* _About this task_
The word "time" may appear in some lines of the data; copy every such line.

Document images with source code
--*--
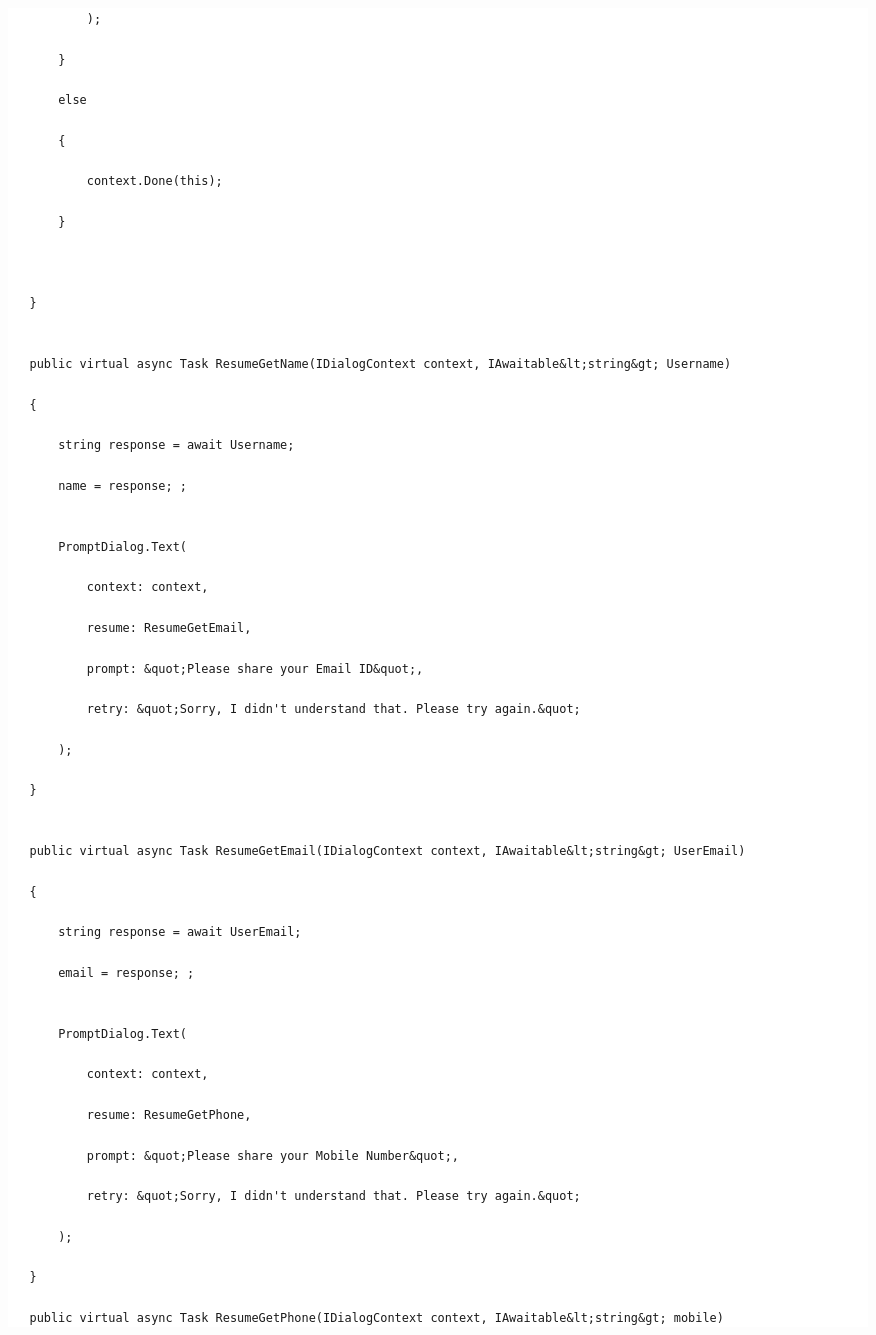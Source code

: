                );

           }

           else

           {

               context.Done(this);

           }

           

       }


       public virtual async Task ResumeGetName(IDialogContext context, IAwaitable&lt;string&gt; Username)

       {

           string response = await Username;

           name = response; ;


           PromptDialog.Text(

               context: context,

               resume: ResumeGetEmail,

               prompt: &quot;Please share your Email ID&quot;,

               retry: &quot;Sorry, I didn't understand that. Please try again.&quot;

           );

       }


       public virtual async Task ResumeGetEmail(IDialogContext context, IAwaitable&lt;string&gt; UserEmail)

       {

           string response = await UserEmail;

           email = response; ;


           PromptDialog.Text(

               context: context,

               resume: ResumeGetPhone,

               prompt: &quot;Please share your Mobile Number&quot;,

               retry: &quot;Sorry, I didn't understand that. Please try again.&quot;

           );

       }

       public virtual async Task ResumeGetPhone(IDialogContext context, IAwaitable&lt;string&gt; mobile)
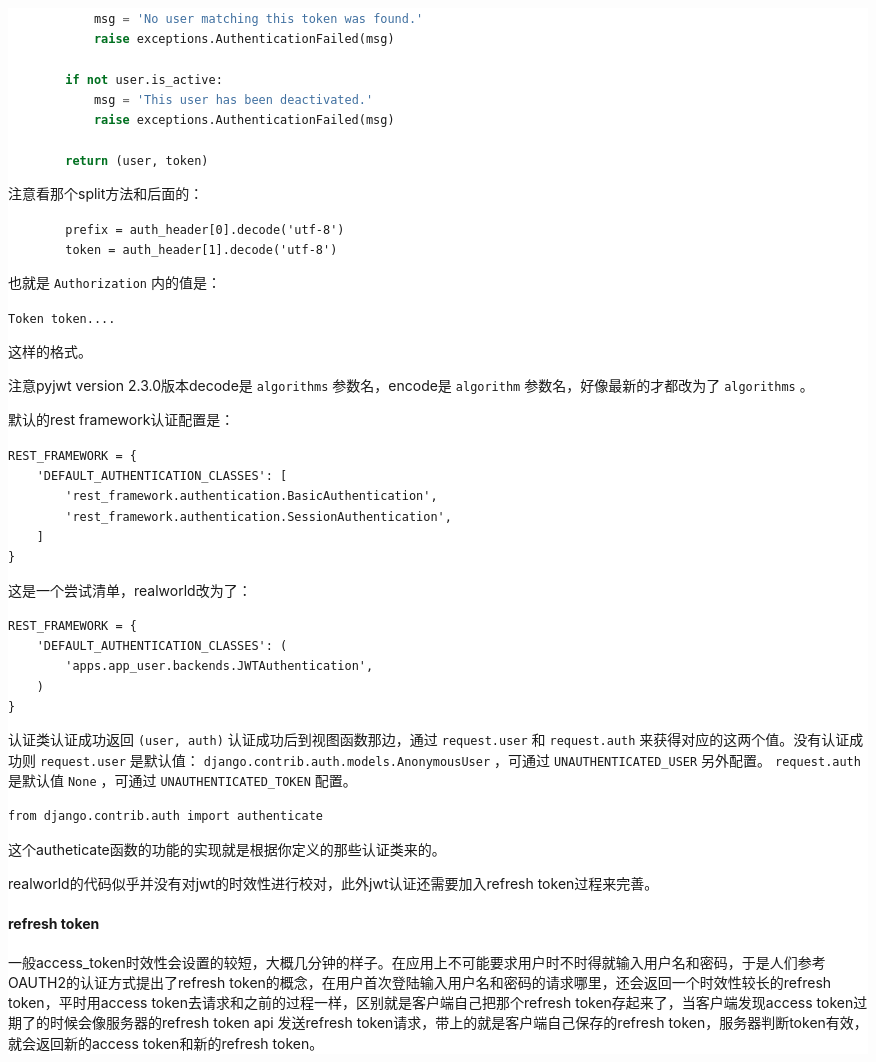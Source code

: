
 ```python
            msg = 'No user matching this token was found.'
            raise exceptions.AuthenticationFailed(msg)

        if not user.is_active:
            msg = 'This user has been deactivated.'
            raise exceptions.AuthenticationFailed(msg)

        return (user, token)

```
注意看那个split方法和后面的：
```
        prefix = auth_header[0].decode('utf-8')
        token = auth_header[1].decode('utf-8')
```

也就是 `Authorization` 内的值是：
```
Token token....
```

这样的格式。

注意pyjwt version 2.3.0版本decode是 `algorithms` 参数名，encode是 `algorithm` 参数名，好像最新的才都改为了 `algorithms` 。

默认的rest framework认证配置是：
```
REST_FRAMEWORK = {
    'DEFAULT_AUTHENTICATION_CLASSES': [
        'rest_framework.authentication.BasicAuthentication',
        'rest_framework.authentication.SessionAuthentication',
    ]
}
```

这是一个尝试清单，realworld改为了：
```
REST_FRAMEWORK = {
    'DEFAULT_AUTHENTICATION_CLASSES': (
        'apps.app_user.backends.JWTAuthentication',
    )
}
```

认证类认证成功返回 `(user, auth)` 认证成功后到视图函数那边，通过 `request.user` 和 `request.auth` 来获得对应的这两个值。没有认证成功则 `request.user` 是默认值： `django.contrib.auth.models.AnonymousUser` ，可通过 `UNAUTHENTICATED_USER` 另外配置。 `request.auth` 是默认值 `None` ，可通过 `UNAUTHENTICATED_TOKEN` 配置。

```
from django.contrib.auth import authenticate
```

这个autheticate函数的功能的实现就是根据你定义的那些认证类来的。

realworld的代码似乎并没有对jwt的时效性进行校对，此外jwt认证还需要加入refresh token过程来完善。

#### refresh token
一般access_token时效性会设置的较短，大概几分钟的样子。在应用上不可能要求用户时不时得就输入用户名和密码，于是人们参考OAUTH2的认证方式提出了refresh token的概念，在用户首次登陆输入用户名和密码的请求哪里，还会返回一个时效性较长的refresh token，平时用access token去请求和之前的过程一样，区别就是客户端自己把那个refresh token存起来了，当客户端发现access token过期了的时候会像服务器的refresh token api 发送refresh token请求，带上的就是客户端自己保存的refresh token，服务器判断token有效，就会返回新的access token和新的refresh token。

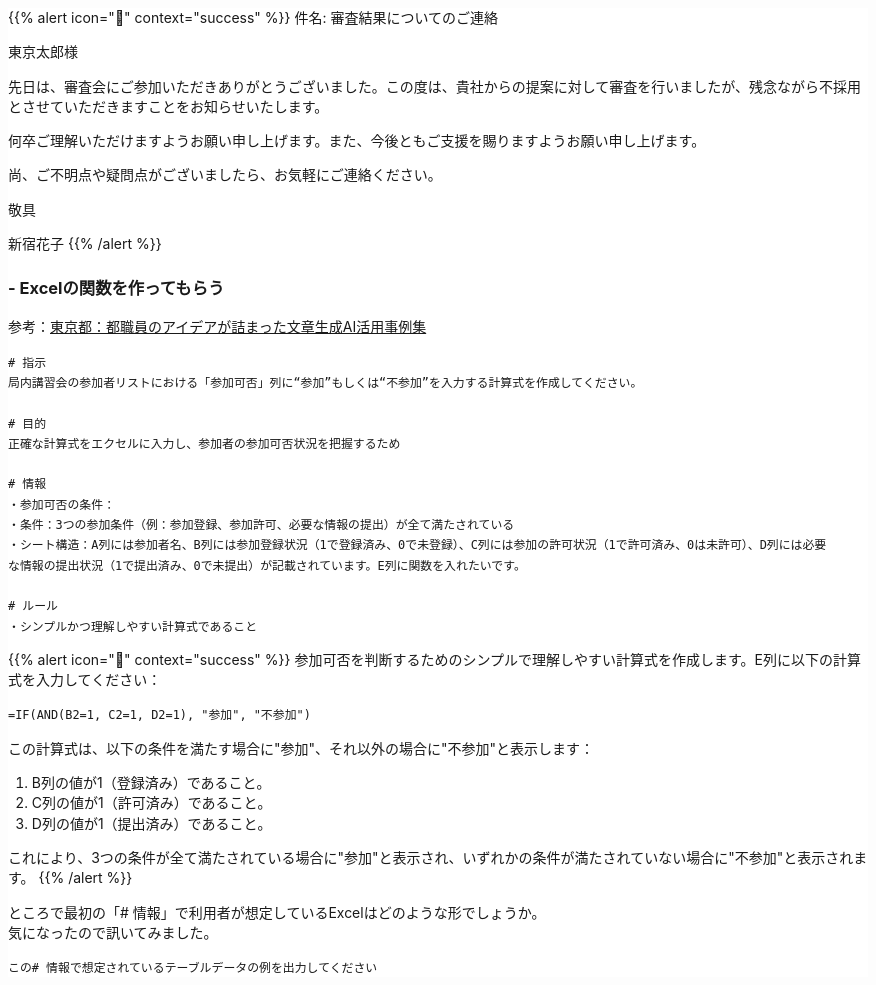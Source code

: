 {{% alert icon="🤖" context="success" %}}
件名: 審査結果についてのご連絡

東京太郎様

先日は、審査会にご参加いただきありがとうございました。この度は、貴社からの提案に対して審査を行いましたが、残念ながら不採用とさせていただきますことをお知らせいたします。

何卒ご理解いただけますようお願い申し上げます。また、今後ともご支援を賜りますようお願い申し上げます。

尚、ご不明点や疑問点がございましたら、お気軽にご連絡ください。

敬具

新宿花子
{{% /alert %}}


### - Excelの関数を作ってもらう

参考：[東京都：都職員のアイデアが詰まった文章生成AI活用事例集](https://www.digitalservice.metro.tokyo.lg.jp/documents/d/digitalservice/ai_prompt/)

```
# 指示
局内講習会の参加者リストにおける「参加可否」列に“参加”もしくは“不参加”を入力する計算式を作成してください。

# 目的
正確な計算式をエクセルに入力し、参加者の参加可否状況を把握するため

# 情報
・参加可否の条件：
・条件：3つの参加条件（例：参加登録、参加許可、必要な情報の提出）が全て満たされている
・シート構造：A列には参加者名、B列には参加登録状況（1で登録済み、0で未登録）、C列には参加の許可状況（1で許可済み、0は未許可）、D列には必要
な情報の提出状況（1で提出済み、0で未提出）が記載されています。E列に関数を入れたいです。

# ルール
・シンプルかつ理解しやすい計算式であること
```

{{% alert icon="🤖" context="success" %}}
参加可否を判断するためのシンプルで理解しやすい計算式を作成します。E列に以下の計算式を入力してください：

`=IF(AND(B2=1, C2=1, D2=1), "参加", "不参加")`

この計算式は、以下の条件を満たす場合に"参加"、それ以外の場合に"不参加"と表示します：

1. B列の値が1（登録済み）であること。
2. C列の値が1（許可済み）であること。
3. D列の値が1（提出済み）であること。

これにより、3つの条件が全て満たされている場合に"参加"と表示され、いずれかの条件が満たされていない場合に"不参加"と表示されます。
{{% /alert %}}

ところで最初の「# 情報」で利用者が想定しているExcelはどのような形でしょうか。  
気になったので訊いてみました。

```
この# 情報で想定されているテーブルデータの例を出力してください
```
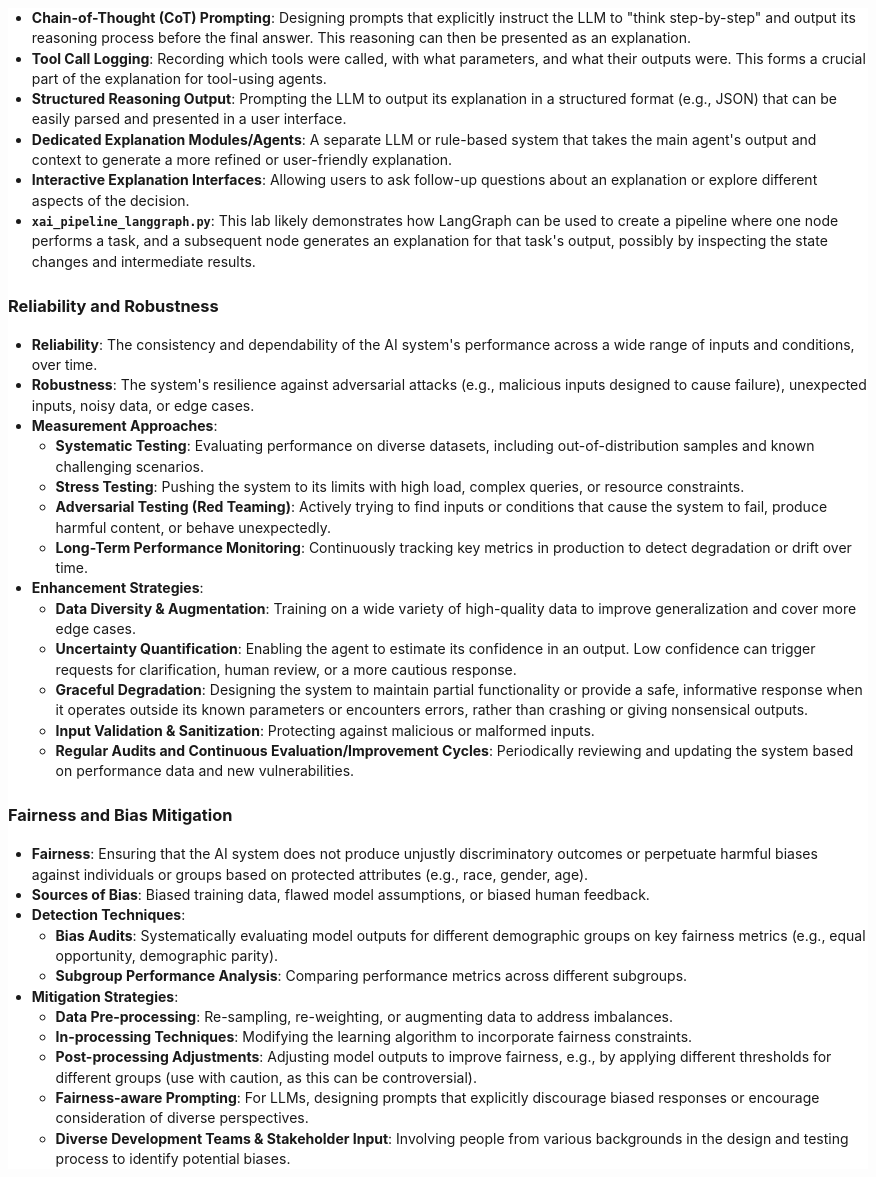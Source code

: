   - **Chain-of-Thought (CoT) Prompting**: Designing prompts that explicitly instruct the LLM to "think step-by-step" and output its reasoning process before the final answer. This reasoning can then be presented as an explanation.
  - **Tool Call Logging**: Recording which tools were called, with what parameters, and what their outputs were. This forms a crucial part of the explanation for tool-using agents.
  - **Structured Reasoning Output**: Prompting the LLM to output its explanation in a structured format (e.g., JSON) that can be easily parsed and presented in a user interface.
  - **Dedicated Explanation Modules/Agents**: A separate LLM or rule-based system that takes the main agent\'s output and context to generate a more refined or user-friendly explanation.
  - **Interactive Explanation Interfaces**: Allowing users to ask follow-up questions about an explanation or explore different aspects of the decision.
  - **`xai_pipeline_langgraph.py`**: This lab likely demonstrates how LangGraph can be used to create a pipeline where one node performs a task, and a subsequent node generates an explanation for that task\'s output, possibly by inspecting the state changes and intermediate results.

### Reliability and Robustness
- **Reliability**: The consistency and dependability of the AI system\'s performance across a wide range of inputs and conditions, over time.
- **Robustness**: The system\'s resilience against adversarial attacks (e.g., malicious inputs designed to cause failure), unexpected inputs, noisy data, or edge cases.
- **Measurement Approaches**:
  - **Systematic Testing**: Evaluating performance on diverse datasets, including out-of-distribution samples and known challenging scenarios.
  - **Stress Testing**: Pushing the system to its limits with high load, complex queries, or resource constraints.
  - **Adversarial Testing (Red Teaming)**: Actively trying to find inputs or conditions that cause the system to fail, produce harmful content, or behave unexpectedly.
  - **Long-Term Performance Monitoring**: Continuously tracking key metrics in production to detect degradation or drift over time.
- **Enhancement Strategies**:
  - **Data Diversity & Augmentation**: Training on a wide variety of high-quality data to improve generalization and cover more edge cases.
  - **Uncertainty Quantification**: Enabling the agent to estimate its confidence in an output. Low confidence can trigger requests for clarification, human review, or a more cautious response.
  - **Graceful Degradation**: Designing the system to maintain partial functionality or provide a safe, informative response when it operates outside its known parameters or encounters errors, rather than crashing or giving nonsensical outputs.
  - **Input Validation & Sanitization**: Protecting against malicious or malformed inputs.
  - **Regular Audits and Continuous Evaluation/Improvement Cycles**: Periodically reviewing and updating the system based on performance data and new vulnerabilities.

### Fairness and Bias Mitigation
- **Fairness**: Ensuring that the AI system does not produce unjustly discriminatory outcomes or perpetuate harmful biases against individuals or groups based on protected attributes (e.g., race, gender, age).
- **Sources of Bias**: Biased training data, flawed model assumptions, or biased human feedback.
- **Detection Techniques**:
    - **Bias Audits**: Systematically evaluating model outputs for different demographic groups on key fairness metrics (e.g., equal opportunity, demographic parity).
    - **Subgroup Performance Analysis**: Comparing performance metrics across different subgroups.
- **Mitigation Strategies**:
    - **Data Pre-processing**: Re-sampling, re-weighting, or augmenting data to address imbalances.
    - **In-processing Techniques**: Modifying the learning algorithm to incorporate fairness constraints.
    - **Post-processing Adjustments**: Adjusting model outputs to improve fairness, e.g., by applying different thresholds for different groups (use with caution, as this can be controversial).
    - **Fairness-aware Prompting**: For LLMs, designing prompts that explicitly discourage biased responses or encourage consideration of diverse perspectives.
    - **Diverse Development Teams & Stakeholder Input**: Involving people from various backgrounds in the design and testing process to identify potential biases.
--*--
* _Answer below_
- **Reliability**: The consistency and dependability of the AI system\'s performance across a wide range of inputs and conditions, over time.
  - **Long-Term Performance Monitoring**: Continuously tracking key metrics in production to detect degradation or drift over time.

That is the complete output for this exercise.